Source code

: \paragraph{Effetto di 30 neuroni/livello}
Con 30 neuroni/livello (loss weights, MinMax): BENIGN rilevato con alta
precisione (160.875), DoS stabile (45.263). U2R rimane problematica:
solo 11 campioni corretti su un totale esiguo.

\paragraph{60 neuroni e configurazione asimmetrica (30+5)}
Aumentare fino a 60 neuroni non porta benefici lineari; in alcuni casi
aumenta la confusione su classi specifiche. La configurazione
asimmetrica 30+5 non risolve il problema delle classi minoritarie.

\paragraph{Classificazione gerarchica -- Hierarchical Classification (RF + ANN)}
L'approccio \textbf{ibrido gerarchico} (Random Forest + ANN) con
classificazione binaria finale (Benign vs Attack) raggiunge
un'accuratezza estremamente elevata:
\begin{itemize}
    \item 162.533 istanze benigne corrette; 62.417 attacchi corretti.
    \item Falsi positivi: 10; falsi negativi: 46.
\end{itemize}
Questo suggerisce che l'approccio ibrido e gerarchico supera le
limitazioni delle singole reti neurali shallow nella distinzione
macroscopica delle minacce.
+--
# What this task involves:
Among the lines above, which hold the word "corretti"? Report each one.

# Task response:
solo 11 campioni corretti su un totale esiguo.
    \item 162.533 istanze benigne corrette; 62.417 attacchi corretti.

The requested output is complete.